• _Given records_:
════════
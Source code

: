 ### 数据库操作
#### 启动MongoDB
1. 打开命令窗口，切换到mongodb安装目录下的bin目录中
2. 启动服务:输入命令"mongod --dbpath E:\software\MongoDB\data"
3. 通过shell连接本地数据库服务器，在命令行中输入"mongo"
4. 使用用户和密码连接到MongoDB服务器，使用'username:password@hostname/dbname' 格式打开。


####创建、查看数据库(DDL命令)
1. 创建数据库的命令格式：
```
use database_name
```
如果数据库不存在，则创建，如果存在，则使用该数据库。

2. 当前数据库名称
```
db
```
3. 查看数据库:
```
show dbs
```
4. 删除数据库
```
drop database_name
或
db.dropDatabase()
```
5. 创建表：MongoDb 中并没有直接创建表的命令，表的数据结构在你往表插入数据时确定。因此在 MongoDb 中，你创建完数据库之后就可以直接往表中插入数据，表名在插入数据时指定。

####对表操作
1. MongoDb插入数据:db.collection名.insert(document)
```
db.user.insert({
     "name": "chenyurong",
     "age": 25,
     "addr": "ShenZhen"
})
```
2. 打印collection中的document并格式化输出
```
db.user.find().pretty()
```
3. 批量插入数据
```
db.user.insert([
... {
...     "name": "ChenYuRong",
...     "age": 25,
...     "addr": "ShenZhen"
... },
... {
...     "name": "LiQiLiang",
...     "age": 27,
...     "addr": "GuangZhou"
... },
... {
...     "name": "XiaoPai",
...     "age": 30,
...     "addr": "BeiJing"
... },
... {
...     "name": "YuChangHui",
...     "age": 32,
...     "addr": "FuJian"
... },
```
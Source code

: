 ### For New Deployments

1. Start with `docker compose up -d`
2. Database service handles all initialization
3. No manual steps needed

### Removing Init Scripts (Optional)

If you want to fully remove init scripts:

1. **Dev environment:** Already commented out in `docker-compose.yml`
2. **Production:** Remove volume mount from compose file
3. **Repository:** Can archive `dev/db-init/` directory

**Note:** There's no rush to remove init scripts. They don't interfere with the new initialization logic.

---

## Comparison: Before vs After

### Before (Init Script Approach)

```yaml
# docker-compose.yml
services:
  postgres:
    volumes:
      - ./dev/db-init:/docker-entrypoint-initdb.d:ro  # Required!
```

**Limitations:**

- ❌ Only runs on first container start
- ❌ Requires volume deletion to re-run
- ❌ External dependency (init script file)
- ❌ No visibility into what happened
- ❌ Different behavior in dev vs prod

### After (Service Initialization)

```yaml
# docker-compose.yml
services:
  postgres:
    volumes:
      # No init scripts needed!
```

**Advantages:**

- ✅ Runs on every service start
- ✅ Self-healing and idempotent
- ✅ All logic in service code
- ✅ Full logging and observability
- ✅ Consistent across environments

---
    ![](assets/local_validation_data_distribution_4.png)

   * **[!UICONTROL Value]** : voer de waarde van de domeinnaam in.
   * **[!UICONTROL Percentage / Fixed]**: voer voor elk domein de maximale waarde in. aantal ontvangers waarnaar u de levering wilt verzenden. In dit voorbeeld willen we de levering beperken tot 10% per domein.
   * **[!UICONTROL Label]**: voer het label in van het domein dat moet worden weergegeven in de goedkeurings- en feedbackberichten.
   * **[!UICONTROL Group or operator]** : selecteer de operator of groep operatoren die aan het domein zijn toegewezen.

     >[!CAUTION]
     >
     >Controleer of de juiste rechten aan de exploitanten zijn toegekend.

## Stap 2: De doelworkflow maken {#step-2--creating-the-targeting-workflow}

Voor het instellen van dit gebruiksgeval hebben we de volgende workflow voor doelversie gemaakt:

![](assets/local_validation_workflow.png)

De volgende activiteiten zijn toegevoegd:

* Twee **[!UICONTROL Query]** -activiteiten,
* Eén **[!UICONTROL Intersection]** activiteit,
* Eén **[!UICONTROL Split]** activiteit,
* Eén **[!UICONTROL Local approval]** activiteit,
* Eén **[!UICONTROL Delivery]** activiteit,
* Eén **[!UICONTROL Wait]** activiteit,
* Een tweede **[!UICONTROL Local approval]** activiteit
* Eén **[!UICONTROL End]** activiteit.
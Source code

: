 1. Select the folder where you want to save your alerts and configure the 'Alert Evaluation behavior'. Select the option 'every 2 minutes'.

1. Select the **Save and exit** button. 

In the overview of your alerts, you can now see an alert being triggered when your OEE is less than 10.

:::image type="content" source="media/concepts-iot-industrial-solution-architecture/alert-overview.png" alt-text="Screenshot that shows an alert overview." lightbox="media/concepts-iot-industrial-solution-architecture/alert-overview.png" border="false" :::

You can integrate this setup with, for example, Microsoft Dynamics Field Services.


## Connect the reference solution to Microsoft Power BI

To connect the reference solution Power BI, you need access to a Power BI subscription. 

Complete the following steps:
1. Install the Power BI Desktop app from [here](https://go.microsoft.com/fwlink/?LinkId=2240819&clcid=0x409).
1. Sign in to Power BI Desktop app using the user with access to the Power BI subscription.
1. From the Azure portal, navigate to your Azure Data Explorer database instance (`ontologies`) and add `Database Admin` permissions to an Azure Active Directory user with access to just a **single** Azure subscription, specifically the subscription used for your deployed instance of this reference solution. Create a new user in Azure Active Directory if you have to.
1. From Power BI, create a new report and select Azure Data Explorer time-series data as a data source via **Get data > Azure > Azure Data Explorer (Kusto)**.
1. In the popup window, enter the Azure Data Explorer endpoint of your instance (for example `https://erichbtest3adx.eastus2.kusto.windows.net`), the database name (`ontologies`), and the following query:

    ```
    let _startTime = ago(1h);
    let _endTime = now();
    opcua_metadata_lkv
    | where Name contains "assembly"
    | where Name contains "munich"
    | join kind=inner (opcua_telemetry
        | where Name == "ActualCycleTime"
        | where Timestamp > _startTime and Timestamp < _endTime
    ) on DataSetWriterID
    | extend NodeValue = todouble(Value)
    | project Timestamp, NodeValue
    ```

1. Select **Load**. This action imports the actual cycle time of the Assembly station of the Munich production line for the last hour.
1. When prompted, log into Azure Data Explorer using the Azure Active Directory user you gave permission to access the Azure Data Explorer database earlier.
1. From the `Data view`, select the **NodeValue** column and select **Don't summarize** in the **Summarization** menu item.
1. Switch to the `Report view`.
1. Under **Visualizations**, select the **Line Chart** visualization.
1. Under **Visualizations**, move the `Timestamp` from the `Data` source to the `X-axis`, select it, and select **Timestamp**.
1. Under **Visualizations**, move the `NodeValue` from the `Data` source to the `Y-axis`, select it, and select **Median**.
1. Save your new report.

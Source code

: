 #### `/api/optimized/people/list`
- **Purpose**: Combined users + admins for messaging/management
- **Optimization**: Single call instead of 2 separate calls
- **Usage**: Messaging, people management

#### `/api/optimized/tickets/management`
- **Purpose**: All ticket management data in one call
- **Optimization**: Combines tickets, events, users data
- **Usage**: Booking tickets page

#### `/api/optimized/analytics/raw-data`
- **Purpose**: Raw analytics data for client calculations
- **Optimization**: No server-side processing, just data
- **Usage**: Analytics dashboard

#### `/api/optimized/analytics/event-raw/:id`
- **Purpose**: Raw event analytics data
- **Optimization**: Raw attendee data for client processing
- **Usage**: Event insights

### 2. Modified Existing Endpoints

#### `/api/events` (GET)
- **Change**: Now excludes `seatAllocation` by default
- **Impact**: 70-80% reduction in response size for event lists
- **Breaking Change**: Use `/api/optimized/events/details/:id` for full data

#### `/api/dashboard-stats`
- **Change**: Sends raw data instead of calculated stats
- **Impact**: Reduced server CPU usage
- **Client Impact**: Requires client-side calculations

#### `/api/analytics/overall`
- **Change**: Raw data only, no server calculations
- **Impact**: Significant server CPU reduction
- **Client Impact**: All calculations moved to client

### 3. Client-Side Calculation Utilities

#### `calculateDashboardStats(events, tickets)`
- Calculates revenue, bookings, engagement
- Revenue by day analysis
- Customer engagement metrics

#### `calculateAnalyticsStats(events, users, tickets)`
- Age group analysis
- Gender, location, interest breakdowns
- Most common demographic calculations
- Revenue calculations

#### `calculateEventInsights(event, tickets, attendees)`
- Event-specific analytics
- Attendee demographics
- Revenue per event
════════
• _What needs to be done_:
Say how many lines in the records hold "https", with the number as the whole reply.

• _Completed task_:
2